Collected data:
::::

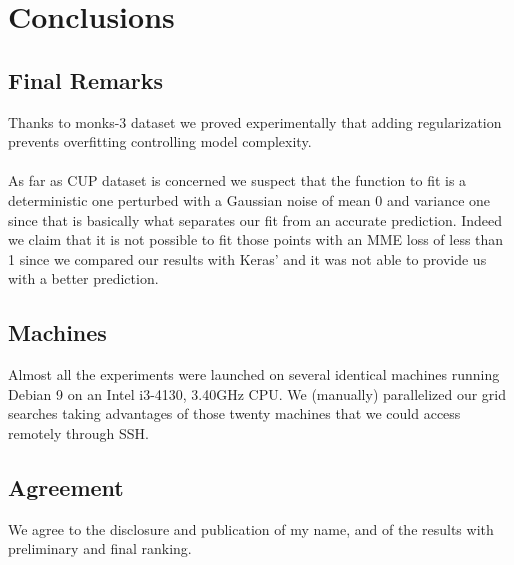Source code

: \section{Conclusions}

\subsection{Final Remarks}
Thanks to monks-3 dataset we proved experimentally that adding regularization prevents overfitting controlling model complexity.

\paragraph{}
As far as CUP dataset is concerned we suspect that the function to fit is a deterministic one perturbed with a Gaussian noise of mean 0 and variance one since that is basically what separates our fit from an accurate prediction. Indeed we claim that it is not possible to fit those points with an MME loss of less than 1 since we compared our results with Keras' and it was not able to provide us with a better prediction.

\subsection{Machines}
Almost all the experiments were launched on several identical machines running Debian 9 on an Intel i3-4130, 3.40GHz CPU. We (manually) parallelized our grid searches taking advantages of those twenty machines that we could access remotely through SSH.
 
\subsection{Agreement}
We agree to the disclosure and publication of my name, and of the results with preliminary and final ranking.


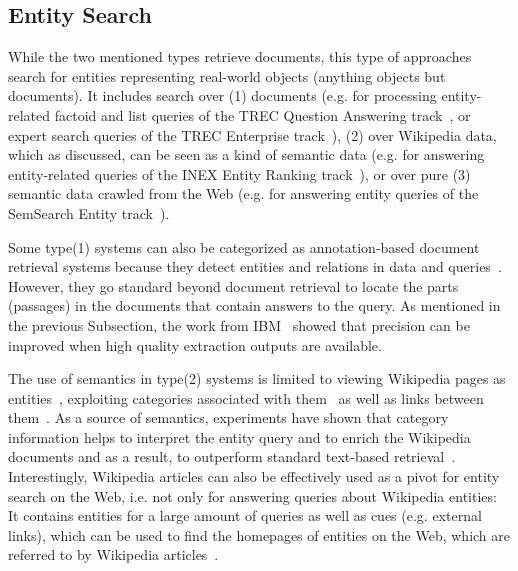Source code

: \subsection{Entity Search} While the two mentioned types retrieve documents, this type of approaches search for entities representing real-world objects (anything objects but documents). It includes search over (1) documents (e.g. for processing entity-related factoid and list queries of the TREC Question Answering track~\cite{DBLP:conf/sigir/Chu-CarrollPCFD06}, or expert search queries of the TREC Enterprise track~\cite{DBLP:journals/ipm/BalogAR09}),  (2) over 
Wikipedia data, which as discussed, can be seen as a kind of semantic data (e.g. for answering entity-related queries of the INEX Entity Ranking track~\cite{DBLP:conf/cikm/KapteinSVK10,DBLP:conf/ecir/PehcevskiVT08}), or over pure (3) semantic data crawled from the Web (e.g. for answering entity queries of the SemSearch Entity track~\cite{DBLP:conf/semweb/BlancoMV11}).  




Some type(1) systems can also be categorized as annotation-based document retrieval systems because they detect entities and relations in data and queries~\cite{DBLP:conf/vldb/ChengYC07,DBLP:conf/www/NieMSWM07,DBLP:conf/sigir/Chu-CarrollPCFD06}. However, they go standard beyond document retrieval to locate the parts (passages) in the documents that contain answers to the query. As mentioned in the previous Subsection, the work from IBM~\cite{DBLP:conf/sigir/Chu-CarrollPCFD06} showed that precision can be improved when high quality extraction outputs are available. 

The use of semantics in type(2) systems is limited to viewing Wikipedia pages as entities~\cite{DBLP:conf/cikm/KapteinSVK10}, exploiting categories associated with them~\cite{DBLP:journals/tois/BalogBR11} as well as links between them~\cite{DBLP:conf/ecir/PehcevskiVT08}. As a source of semantics, experiments have shown that category information helps to interpret the entity query and to enrich the Wikipedia documents and as a result, to outperform standard text-based retrieval~\cite{DBLP:conf/cikm/KapteinSVK10,DBLP:journals/tois/BalogBR11}. Interestingly, 
Wikipedia articles can also be effectively used as a pivot for entity search on the Web, i.e. not only for answering queries about Wikipedia entities: It contains entities for a large amount of queries as well as cues (e.g. external links), which can be used to find the homepages of entities on the Web, which are referred to by Wikipedia articles~\cite{DBLP:conf/cikm/KapteinSVK10}. 

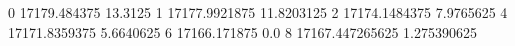 0 17179.484375 13.3125
1 17177.9921875 11.8203125
2 17174.1484375 7.9765625
4 17171.8359375 5.6640625
6 17166.171875 0.0
8 17167.447265625 1.275390625

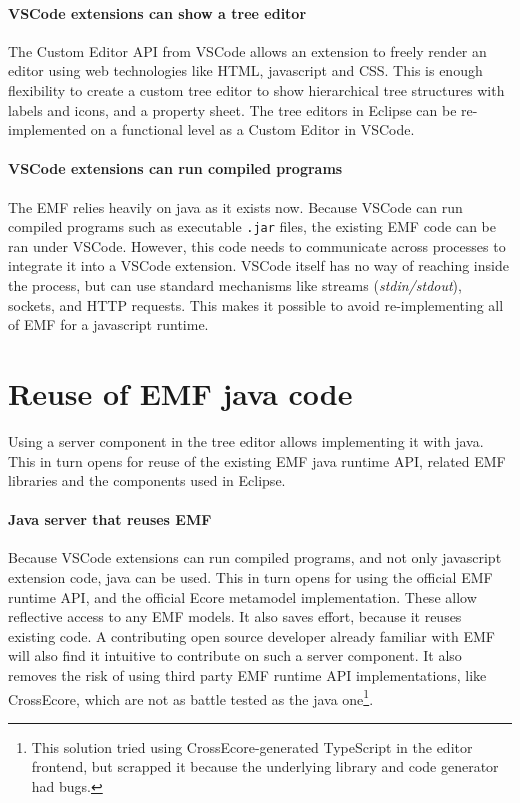 \paragraph{VSCode extensions can show a tree editor}
The Custom Editor \acrshort{API} from \gls{VSCode} allows an extension to freely render an editor using web technologies like HTML, javascript and CSS.
This is enough flexibility to create a custom tree editor to show hierarchical tree structures with labels and icons, and a property sheet.
The tree editors in \gls{Eclipse} can be re-implemented on a functional level as a Custom Editor in \gls{VSCode}.

\paragraph{VSCode extensions can run compiled programs}
The \acrlong{EMF} relies heavily on java as it exists now.
Because \gls{VSCode} can run compiled programs such as executable \texttt{.jar} files, the existing \acrshort{EMF} code can be ran under \gls{VSCode}.
However, this code needs to communicate across processes to integrate it into a \gls{VSCode} extension.
\gls{VSCode} itself has no way of reaching inside the process, but can use standard mechanisms like streams (\textit{stdin/stdout}), sockets, and HTTP requests.
This makes it possible to avoid re-implementing all of \acrshort{EMF} for a javascript runtime.

\section{Reuse of EMF java code}

Using a server component in the tree editor allows implementing it with java.
This in turn opens for reuse of the existing \acrshort{EMF} java runtime \acrshort{API}, related \acrshort{EMF} libraries and the components used in \gls{Eclipse}.

\paragraph{Java server that reuses EMF}
Because \gls{VSCode} extensions can run compiled programs, and not only javascript extension code, java can be used.
This in turn opens for using the official \acrshort{EMF} runtime \acrshort{API}, and the official \gls{Ecore} metamodel implementation.
These allow reflective access to any \acrshort{EMF} models.
It also saves effort, because it reuses existing code.
A contributing \gls{open source} developer already familiar with \acrshort{EMF} will also find it intuitive to contribute on such a server component.
It also removes the risk of using third party \gls{EMF} runtime \acrshort{API} implementations, like CrossEcore, which are not as battle tested as the java one\footnote{This solution tried using CrossEcore-generated TypeScript in the editor frontend, but scrapped it because the underlying library and code generator had bugs.}.\\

::::

◆ Task to carry out ◆
In the copy, omit the pictures and reproduce every entry exactly.

◆ Completed task ◆
Source code

: \section{Conclusions}

\subsection{Final Remarks}
Thanks to monks-3 dataset we proved experimentally that adding regularization prevents overfitting controlling model complexity.

\paragraph{}
As far as CUP dataset is concerned we suspect that the function to fit is a deterministic one perturbed with a Gaussian noise of mean 0 and variance one since that is basically what separates our fit from an accurate prediction. Indeed we claim that it is not possible to fit those points with an MME loss of less than 1 since we compared our results with Keras' and it was not able to provide us with a better prediction.

\subsection{Machines}
Almost all the experiments were launched on several identical machines running Debian 9 on an Intel i3-4130, 3.40GHz CPU. We (manually) parallelized our grid searches taking advantages of those twenty machines that we could access remotely through SSH.
 
\subsection{Agreement}
We agree to the disclosure and publication of my name, and of the results with preliminary and final ranking.


Source code

: \subsection{Entity Search} While the two mentioned types retrieve documents, this type of approaches search for entities representing real-world objects (anything objects but documents). It includes search over (1) documents (e.g. for processing entity-related factoid and list queries of the TREC Question Answering track~\cite{DBLP:conf/sigir/Chu-CarrollPCFD06}, or expert search queries of the TREC Enterprise track~\cite{DBLP:journals/ipm/BalogAR09}),  (2) over 
Wikipedia data, which as discussed, can be seen as a kind of semantic data (e.g. for answering entity-related queries of the INEX Entity Ranking track~\cite{DBLP:conf/cikm/KapteinSVK10,DBLP:conf/ecir/PehcevskiVT08}), or over pure (3) semantic data crawled from the Web (e.g. for answering entity queries of the SemSearch Entity track~\cite{DBLP:conf/semweb/BlancoMV11}).  




Some type(1) systems can also be categorized as annotation-based document retrieval systems because they detect entities and relations in data and queries~\cite{DBLP:conf/vldb/ChengYC07,DBLP:conf/www/NieMSWM07,DBLP:conf/sigir/Chu-CarrollPCFD06}. However, they go standard beyond document retrieval to locate the parts (passages) in the documents that contain answers to the query. As mentioned in the previous Subsection, the work from IBM~\cite{DBLP:conf/sigir/Chu-CarrollPCFD06} showed that precision can be improved when high quality extraction outputs are available. 

The use of semantics in type(2) systems is limited to viewing Wikipedia pages as entities~\cite{DBLP:conf/cikm/KapteinSVK10}, exploiting categories associated with them~\cite{DBLP:journals/tois/BalogBR11} as well as links between them~\cite{DBLP:conf/ecir/PehcevskiVT08}. As a source of semantics, experiments have shown that category information helps to interpret the entity query and to enrich the Wikipedia documents and as a result, to outperform standard text-based retrieval~\cite{DBLP:conf/cikm/KapteinSVK10,DBLP:journals/tois/BalogBR11}. Interestingly, 
Wikipedia articles can also be effectively used as a pivot for entity search on the Web, i.e. not only for answering queries about Wikipedia entities: It contains entities for a large amount of queries as well as cues (e.g. external links), which can be used to find the homepages of entities on the Web, which are referred to by Wikipedia articles~\cite{DBLP:conf/cikm/KapteinSVK10}. 

 0 17179.484375 13.3125
1 17177.9921875 11.8203125
2 17174.1484375 7.9765625
4 17171.8359375 5.6640625
6 17166.171875 0.0
8 17167.447265625 1.275390625

 \paragraph{VSCode extensions can show a tree editor}
The Custom Editor \acrshort{API} from \gls{VSCode} allows an extension to freely render an editor using web technologies like HTML, javascript and CSS.
This is enough flexibility to create a custom tree editor to show hierarchical tree structures with labels and icons, and a property sheet.
The tree editors in \gls{Eclipse} can be re-implemented on a functional level as a Custom Editor in \gls{VSCode}.

\paragraph{VSCode extensions can run compiled programs}
The \acrlong{EMF} relies heavily on java as it exists now.
Because \gls{VSCode} can run compiled programs such as executable \texttt{.jar} files, the existing \acrshort{EMF} code can be ran under \gls{VSCode}.
However, this code needs to communicate across processes to integrate it into a \gls{VSCode} extension.
\gls{VSCode} itself has no way of reaching inside the process, but can use standard mechanisms like streams (\textit{stdin/stdout}), sockets, and HTTP requests.
This makes it possible to avoid re-implementing all of \acrshort{EMF} for a javascript runtime.

\section{Reuse of EMF java code}

Using a server component in the tree editor allows implementing it with java.
This in turn opens for reuse of the existing \acrshort{EMF} java runtime \acrshort{API}, related \acrshort{EMF} libraries and the components used in \gls{Eclipse}.

\paragraph{Java server that reuses EMF}
Because \gls{VSCode} extensions can run compiled programs, and not only javascript extension code, java can be used.
This in turn opens for using the official \acrshort{EMF} runtime \acrshort{API}, and the official \gls{Ecore} metamodel implementation.
These allow reflective access to any \acrshort{EMF} models.
It also saves effort, because it reuses existing code.
A contributing \gls{open source} developer already familiar with \acrshort{EMF} will also find it intuitive to contribute on such a server component.
It also removes the risk of using third party \gls{EMF} runtime \acrshort{API} implementations, like CrossEcore, which are not as battle tested as the java one\footnote{This solution tried using CrossEcore-generated TypeScript in the editor frontend, but scrapped it because the underlying library and code generator had bugs.}.\\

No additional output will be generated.